"Like most Americans, GE would prefer a simpler tax code and we support a lower statutory corporate tax rate, closing loopholes and adoption of territorial tax system even if it means higher taxes for companies like GE," reads the message in my inbox from GE spokesman Seth Martin.
Despite striking a deal over the budget Tuesday night, Congress is still expected to battle over corporate tax reform ahead of the confrontation over the federal borrowing limit, better known as the debt ceiling. A showdown is expected to occur in two months time, when Congress will have to increase the limit or risk a U.S. default.
As a champion of loophole exploitation and tax evasion, General Electric will take a keen interest in shaping the debate over corporate tax reform. So when GE says it wants to simplify things and maybe even pay higher taxes, it behooves us to ask--uh--what's the catch there, GE?The catch is that GE is willing to risk paying just a bit more so it can stop asking Congress for a favor every couple of years and risk being turned down. GE Chairman and CEO Jeff Immelt told Charlie Rose last month he believes the plan known as Simpson-Bowles is "a great starting point," for tax reform. That plan would reduce the maximum corporate tax rate, known as the "statutory" rate, to 29% from its current 35% level. It would also adopt a "territorial" tax system, meaning companies would not pay U.S. taxes on profits earned abroad.
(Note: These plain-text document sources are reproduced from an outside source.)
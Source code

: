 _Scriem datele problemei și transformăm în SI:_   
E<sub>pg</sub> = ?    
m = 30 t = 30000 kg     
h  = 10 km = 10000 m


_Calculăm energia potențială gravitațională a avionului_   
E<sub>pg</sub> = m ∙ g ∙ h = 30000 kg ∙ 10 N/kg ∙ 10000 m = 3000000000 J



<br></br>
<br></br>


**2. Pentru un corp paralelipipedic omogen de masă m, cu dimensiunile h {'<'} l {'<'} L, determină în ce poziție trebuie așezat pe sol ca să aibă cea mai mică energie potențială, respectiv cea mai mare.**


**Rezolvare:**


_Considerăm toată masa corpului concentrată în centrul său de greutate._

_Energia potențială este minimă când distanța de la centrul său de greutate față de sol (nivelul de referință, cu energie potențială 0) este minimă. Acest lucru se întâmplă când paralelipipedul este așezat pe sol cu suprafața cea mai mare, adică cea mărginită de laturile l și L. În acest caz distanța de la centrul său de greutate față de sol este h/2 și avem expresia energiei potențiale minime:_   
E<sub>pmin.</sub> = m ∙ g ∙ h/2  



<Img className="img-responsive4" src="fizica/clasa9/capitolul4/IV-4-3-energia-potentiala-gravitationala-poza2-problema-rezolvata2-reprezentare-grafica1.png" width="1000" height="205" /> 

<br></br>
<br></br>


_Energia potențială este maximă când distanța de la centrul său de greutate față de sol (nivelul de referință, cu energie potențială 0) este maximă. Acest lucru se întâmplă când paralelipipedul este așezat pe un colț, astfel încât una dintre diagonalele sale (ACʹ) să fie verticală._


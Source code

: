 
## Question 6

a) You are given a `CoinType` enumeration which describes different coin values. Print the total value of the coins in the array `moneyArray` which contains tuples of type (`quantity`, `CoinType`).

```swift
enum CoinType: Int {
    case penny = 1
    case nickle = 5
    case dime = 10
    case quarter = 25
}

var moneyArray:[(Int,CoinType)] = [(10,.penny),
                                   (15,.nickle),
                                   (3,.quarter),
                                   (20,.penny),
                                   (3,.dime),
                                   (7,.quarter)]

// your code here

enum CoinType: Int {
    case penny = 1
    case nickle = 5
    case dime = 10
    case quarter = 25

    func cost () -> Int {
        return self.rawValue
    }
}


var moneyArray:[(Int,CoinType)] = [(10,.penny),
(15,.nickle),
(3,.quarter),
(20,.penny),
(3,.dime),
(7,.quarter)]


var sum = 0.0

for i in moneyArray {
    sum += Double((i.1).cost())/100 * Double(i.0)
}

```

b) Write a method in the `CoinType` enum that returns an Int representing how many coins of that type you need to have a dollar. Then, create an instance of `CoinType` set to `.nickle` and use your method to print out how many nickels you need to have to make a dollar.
One problem with this plan, argues Robert McIntyre, Director of Citizens for Tax Justice, is that GE is especially adept at moving U.S. profits overseas. "It's money they make in the United States but they claim it's foreign," by using "arcane provisions in the tax code," McIntyre says. GE saved $8.8 billion on "lower-taxed global operations," from 2009-2011, according to its latest 10-K. The company also made a decision in 2009 "to indefinitely reinvest prior-year earnings outside the U.S.," according to the 10-K.